Mr. A. K. Gupta, Vivek Seth (Miss Madhu Moolchandani and O. P. Rana, Advocates with him) (for No.1) and Mr. Soli J. Sorabjee, Sol. General (M/s. E. C. Agarwala, R. N. Sachthey and Miss A. Subhashini, Advocates with him) (for No.2), for Respondents

Mr. A. K. Ganguli, Sr. Advocate (Mr. D. P. Mukherjee, Advocate with him), in (in W. P. No. 238/79) and Mr. A. K. Ganguli, Sr. Advocate (Mr. O. P. Rana, Advocate with him) (in W. P. No. 458 of 1979), for Petitioners

Mr. Soli J. Sorabjee, Sol. General (Mr. R. N. Sachthey and Miss A. Subhashini, Advocates with him), for Respondents in W. P. 458/79 and W. P. 238/79

Mr. G. L. Sanghi, Sr. Advocate (W.P. No. 1277) (Miss Lily Thomas, Advocate with him), for Petitioner in W. P. Nos. 1038, 1069 and 1277 of 1979

Dr. L. M. Singhvi, Sr. Advocate (Mr.
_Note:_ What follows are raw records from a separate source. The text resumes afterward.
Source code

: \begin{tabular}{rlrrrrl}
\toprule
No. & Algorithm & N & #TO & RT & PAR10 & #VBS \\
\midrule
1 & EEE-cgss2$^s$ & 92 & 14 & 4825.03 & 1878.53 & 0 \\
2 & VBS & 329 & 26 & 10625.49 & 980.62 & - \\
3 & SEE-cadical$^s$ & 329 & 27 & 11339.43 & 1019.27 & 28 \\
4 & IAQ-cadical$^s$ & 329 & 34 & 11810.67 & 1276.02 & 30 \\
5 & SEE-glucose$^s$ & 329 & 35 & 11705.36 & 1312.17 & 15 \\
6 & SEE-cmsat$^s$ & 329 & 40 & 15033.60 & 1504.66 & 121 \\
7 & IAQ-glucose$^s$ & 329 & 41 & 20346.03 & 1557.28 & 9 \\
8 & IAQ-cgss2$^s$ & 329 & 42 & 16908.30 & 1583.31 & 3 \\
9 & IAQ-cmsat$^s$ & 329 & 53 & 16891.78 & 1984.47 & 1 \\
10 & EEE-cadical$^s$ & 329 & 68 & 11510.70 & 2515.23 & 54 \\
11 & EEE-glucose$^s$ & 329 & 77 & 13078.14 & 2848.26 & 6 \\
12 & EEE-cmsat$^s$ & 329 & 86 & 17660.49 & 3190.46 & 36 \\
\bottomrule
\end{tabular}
Sardar Bahadur Saharya, Advocate with him), for Intervener (Bar Association, Supreme Court).


Krishna Iyer, J—Tersely expressed, this bunch of cases challenges the vires of a recent amendment made by the Supreme Court under Article 145 in the matter of review petitions whereby the judges will decide in circulation, without the aid of oral submissions whether there is merit in the motion and, in their discretion, choose to hear further arguments in Court.

2. Is orality in advocacy – that genius of Indo-Anglian Justice – an inalienable and ubiquitous presence in the court process, or does it ambit of abbreviated appearance and – more pertinent to the point here – discretionary eclipse, at least when it has been preceded by a sufficient oral session ? Secondly, is hearing on Bench in public, in contrast to considering the matter in conferential circulation, the only hall-mark of judicial justice, absent which the proceeding always violates the norms of equality implicit in Article 14, the limits of ‘reasonableness’ bedrocked in Article 19, the procedural fairness rooted in Article 21? And, finally, by resort to operational secrecy, does rationing or burking of oral hearing travesty the values of our Justice System?

3. These basic problems of the forensic process, of pervasive impact and seminal import, fall for consideration in these writ petitions under Article 32 of the Constitution. The charge is that the novel expedient of substitution of oral arguments by written submissions and orders in circulation dispensing with public sitting, save where – and that may be rare – the judges in their discretion choose to hear arguments in court, is a dangerous deviance from the fundamentals of the Judicial Process. Apprehending may be, the futuristic repercussions of a decision on these question, even though now restricted to review petitions, in other fields of ‘hearing’ at a later time, the Supreme Court Bar Association has intervened and argued to impugn the amended rule through its President, Dr. L. M. Singhvi, in supplementation of parties submissions. We have allowed even other advocates to make brief contributions, because, when this Court considers issues of moment and pronounces thereon, the law so declared binds all, and it is ensouled in democratic propriety that the voice of reason and instruction be received from every permissible source in the nation, if processed according to cursus curiae. This participative principle lends people’s legitimation to the judicial process and strengthens the credentials of the rule of law.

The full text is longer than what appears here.